Gatherings were held in Kuala Lumpur, where the flight departed on March 8, 2014, and in Beijing, where it was headed when it vanished with 239 people aboard.

Despite an intensive yearlong search, no trace of the Boeing 777 has been found.

“My daughter asks me every day, ‘Where is Daddy? Why isn’t he answering his phone?’” a teary-eyed Kelly Wen from China, whose husband was on the plane, said at a gathering at a Kuala Lumpur mall to mark the anniversary.

The more than 100 people who gathered wore white T-shirts with the picture of an airplane and bearing the words “Search on” as a video tribute of the passengers and crew members was played.

About 30 family members later went on stage for speeches.

One man dedicated a poem to his cousin Anne Daisy, who was aboard the plane. “You have been hidden from me,” Raymund Gagarin said. “I don’t know where to search.

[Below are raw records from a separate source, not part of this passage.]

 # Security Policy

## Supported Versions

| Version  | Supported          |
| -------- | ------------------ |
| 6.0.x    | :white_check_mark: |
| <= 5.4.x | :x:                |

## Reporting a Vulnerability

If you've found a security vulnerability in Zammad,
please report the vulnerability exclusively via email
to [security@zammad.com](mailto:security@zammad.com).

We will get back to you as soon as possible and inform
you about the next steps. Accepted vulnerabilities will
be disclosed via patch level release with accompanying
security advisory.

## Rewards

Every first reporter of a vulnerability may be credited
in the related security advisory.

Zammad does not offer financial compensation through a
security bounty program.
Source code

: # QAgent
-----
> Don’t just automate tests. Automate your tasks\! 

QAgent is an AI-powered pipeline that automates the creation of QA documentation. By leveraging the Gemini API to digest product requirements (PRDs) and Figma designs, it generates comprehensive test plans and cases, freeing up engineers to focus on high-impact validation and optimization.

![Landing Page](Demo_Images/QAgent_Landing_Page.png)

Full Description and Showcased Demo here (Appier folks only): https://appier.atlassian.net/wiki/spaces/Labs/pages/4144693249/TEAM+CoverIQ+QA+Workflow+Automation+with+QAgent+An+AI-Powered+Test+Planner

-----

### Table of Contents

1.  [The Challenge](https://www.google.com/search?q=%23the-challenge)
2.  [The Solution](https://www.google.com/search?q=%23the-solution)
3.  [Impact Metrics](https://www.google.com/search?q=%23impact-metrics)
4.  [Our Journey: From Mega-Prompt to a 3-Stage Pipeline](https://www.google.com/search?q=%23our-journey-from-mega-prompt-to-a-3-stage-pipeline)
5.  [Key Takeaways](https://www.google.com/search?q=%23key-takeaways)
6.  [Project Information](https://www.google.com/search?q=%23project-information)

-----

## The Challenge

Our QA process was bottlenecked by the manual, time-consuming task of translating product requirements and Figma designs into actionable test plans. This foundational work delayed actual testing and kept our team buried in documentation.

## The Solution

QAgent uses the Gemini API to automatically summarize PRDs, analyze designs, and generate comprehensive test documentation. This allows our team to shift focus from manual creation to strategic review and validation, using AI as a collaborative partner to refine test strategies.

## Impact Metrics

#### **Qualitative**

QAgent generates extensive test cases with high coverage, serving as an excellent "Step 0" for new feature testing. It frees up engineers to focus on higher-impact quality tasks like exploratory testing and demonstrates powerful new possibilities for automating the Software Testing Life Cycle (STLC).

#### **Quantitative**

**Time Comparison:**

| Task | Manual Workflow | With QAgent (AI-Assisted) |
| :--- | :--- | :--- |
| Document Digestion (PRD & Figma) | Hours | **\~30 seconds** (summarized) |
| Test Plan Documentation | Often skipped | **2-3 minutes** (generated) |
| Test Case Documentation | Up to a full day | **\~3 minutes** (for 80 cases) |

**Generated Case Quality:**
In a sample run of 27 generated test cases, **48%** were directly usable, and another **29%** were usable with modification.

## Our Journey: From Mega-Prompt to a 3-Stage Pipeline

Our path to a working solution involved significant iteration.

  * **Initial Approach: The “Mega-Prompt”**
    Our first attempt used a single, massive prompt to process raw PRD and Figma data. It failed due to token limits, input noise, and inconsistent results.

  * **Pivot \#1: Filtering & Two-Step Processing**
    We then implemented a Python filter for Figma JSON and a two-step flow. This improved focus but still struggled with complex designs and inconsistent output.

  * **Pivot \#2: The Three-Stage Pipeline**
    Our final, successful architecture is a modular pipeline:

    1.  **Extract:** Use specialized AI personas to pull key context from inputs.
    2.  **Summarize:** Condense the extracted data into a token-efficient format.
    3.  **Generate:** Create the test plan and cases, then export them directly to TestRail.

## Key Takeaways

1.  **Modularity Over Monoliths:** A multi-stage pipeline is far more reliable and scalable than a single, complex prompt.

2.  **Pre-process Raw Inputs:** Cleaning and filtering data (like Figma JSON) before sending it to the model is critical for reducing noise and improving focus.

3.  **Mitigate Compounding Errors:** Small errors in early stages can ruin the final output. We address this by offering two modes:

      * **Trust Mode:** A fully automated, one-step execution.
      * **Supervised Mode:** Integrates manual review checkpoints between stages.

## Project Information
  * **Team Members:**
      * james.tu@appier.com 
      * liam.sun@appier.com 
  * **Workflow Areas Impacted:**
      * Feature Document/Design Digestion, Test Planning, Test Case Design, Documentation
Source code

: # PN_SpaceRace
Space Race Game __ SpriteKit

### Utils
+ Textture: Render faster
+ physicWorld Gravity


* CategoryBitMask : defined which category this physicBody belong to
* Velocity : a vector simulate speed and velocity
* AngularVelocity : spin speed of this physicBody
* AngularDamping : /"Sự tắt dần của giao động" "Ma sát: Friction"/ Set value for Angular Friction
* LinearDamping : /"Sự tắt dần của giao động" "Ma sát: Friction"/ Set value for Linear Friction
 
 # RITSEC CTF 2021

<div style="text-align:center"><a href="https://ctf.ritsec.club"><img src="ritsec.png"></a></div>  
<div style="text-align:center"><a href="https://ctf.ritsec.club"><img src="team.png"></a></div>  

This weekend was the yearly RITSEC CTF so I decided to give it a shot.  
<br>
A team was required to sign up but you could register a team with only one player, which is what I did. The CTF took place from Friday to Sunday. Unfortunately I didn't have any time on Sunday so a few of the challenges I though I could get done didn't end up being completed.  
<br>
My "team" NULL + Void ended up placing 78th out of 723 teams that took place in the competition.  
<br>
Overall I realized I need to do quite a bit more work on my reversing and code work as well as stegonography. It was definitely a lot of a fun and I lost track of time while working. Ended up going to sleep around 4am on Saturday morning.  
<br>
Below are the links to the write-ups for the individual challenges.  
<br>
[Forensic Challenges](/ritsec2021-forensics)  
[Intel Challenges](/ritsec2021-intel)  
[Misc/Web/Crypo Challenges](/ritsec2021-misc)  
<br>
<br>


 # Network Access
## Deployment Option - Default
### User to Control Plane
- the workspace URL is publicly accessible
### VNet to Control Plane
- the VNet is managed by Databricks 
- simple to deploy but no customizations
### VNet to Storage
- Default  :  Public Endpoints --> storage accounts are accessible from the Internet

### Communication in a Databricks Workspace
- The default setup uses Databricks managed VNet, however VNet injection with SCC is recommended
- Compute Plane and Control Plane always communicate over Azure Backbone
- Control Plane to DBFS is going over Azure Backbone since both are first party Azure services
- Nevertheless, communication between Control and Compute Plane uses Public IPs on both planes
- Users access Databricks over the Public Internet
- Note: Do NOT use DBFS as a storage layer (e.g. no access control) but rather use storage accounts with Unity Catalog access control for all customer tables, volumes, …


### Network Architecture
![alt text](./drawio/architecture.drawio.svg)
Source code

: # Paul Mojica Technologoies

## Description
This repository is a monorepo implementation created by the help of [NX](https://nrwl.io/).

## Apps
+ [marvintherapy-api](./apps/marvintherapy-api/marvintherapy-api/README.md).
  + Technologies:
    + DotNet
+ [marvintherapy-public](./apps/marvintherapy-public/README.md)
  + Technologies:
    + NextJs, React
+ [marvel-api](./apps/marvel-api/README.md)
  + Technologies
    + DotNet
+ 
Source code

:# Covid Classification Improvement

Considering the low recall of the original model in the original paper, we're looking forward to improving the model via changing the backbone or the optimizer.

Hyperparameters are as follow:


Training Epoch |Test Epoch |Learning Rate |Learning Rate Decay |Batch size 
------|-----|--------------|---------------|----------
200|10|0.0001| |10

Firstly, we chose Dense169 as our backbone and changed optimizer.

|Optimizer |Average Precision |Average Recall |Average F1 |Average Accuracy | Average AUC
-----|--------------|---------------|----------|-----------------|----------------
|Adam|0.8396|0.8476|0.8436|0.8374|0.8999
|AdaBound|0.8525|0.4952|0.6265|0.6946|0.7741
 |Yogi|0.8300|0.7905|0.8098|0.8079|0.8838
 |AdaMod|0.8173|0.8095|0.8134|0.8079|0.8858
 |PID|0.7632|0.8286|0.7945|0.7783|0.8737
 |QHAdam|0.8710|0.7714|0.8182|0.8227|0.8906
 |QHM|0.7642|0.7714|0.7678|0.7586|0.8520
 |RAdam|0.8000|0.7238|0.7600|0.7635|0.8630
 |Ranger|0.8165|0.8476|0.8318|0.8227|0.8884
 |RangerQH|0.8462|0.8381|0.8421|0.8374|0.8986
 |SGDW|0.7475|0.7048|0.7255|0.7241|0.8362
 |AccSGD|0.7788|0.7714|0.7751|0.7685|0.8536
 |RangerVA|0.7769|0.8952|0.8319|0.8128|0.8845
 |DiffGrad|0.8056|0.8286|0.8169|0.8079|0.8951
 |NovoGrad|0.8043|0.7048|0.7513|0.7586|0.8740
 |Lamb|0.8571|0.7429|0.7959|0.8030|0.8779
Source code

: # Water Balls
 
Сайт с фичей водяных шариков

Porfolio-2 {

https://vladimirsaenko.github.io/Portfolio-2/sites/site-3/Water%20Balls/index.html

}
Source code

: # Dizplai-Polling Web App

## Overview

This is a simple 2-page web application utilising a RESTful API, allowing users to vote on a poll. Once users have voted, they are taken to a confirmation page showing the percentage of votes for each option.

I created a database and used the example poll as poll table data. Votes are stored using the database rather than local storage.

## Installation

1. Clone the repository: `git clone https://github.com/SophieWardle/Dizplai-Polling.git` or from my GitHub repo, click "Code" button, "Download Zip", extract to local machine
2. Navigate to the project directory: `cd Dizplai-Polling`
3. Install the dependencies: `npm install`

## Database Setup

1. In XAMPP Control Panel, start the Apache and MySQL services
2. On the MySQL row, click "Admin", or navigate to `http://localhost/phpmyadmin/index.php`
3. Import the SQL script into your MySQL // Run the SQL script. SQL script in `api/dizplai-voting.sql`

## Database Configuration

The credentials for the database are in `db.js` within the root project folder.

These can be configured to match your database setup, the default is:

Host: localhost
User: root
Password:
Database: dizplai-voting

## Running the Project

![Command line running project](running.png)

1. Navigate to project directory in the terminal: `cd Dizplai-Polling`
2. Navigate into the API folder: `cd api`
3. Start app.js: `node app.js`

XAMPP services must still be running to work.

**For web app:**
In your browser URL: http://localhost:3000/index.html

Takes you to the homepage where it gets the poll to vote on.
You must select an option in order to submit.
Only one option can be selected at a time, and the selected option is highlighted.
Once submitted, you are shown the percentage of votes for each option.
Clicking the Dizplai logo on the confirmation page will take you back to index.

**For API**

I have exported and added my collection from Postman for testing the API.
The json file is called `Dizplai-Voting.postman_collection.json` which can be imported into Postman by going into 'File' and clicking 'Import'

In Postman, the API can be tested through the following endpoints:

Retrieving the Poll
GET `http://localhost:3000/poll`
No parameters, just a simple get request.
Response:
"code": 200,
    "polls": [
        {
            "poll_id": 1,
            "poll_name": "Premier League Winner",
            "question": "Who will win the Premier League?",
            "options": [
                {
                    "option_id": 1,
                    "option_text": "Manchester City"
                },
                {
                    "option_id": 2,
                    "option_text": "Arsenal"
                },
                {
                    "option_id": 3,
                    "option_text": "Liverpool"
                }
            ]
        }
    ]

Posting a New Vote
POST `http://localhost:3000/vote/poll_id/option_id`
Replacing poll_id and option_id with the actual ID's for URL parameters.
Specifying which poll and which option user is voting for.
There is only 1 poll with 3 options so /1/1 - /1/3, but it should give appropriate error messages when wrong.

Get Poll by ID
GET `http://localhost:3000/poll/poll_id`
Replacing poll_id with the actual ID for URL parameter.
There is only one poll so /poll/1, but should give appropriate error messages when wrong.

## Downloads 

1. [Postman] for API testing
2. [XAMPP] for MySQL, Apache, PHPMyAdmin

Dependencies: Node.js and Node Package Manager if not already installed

When will we once again meet?”

Daisy’s daughter, Grace Subathirai Nathan, 27, gave a speech in tribute to her mother. “Every day is like a living nightmare. I miss my mother so much. She was to me my everything,” an emotional Ms Nathan said. “It is so important that we have some form of closure.”

The families released white balloons to send “messages of hope to our loved ones wherever they may be,” Nathan said.

Members of the public signed a tribute wall. They also signed a petition urging that the search for the plane does not end until it is found.In China, where most of the plane’s passengers were from, several dozen relatives gathered at the main Buddhist temple in central Beijing, ome of them wearing T-shirts reading “Never Give Up. Search On.”

A swarm of security closely watched the relatives and stopped them from entering the sprawling grounds. Since the plane’s disappearance, Chinese security have tightened their watch over the relatives, especially after some began criticising the Chinese government’s response to the incident.

“We want to show our determination,” said Jiang Hui, whose mother was aboard the flight. “We are here to pray for our loved ones and we hope they can come back and the truth will come out as soon as possible.”

She said that without concrete evidence, she and other relatives will never accept the conclusion of the Malaysian authorities that the passengers are dead.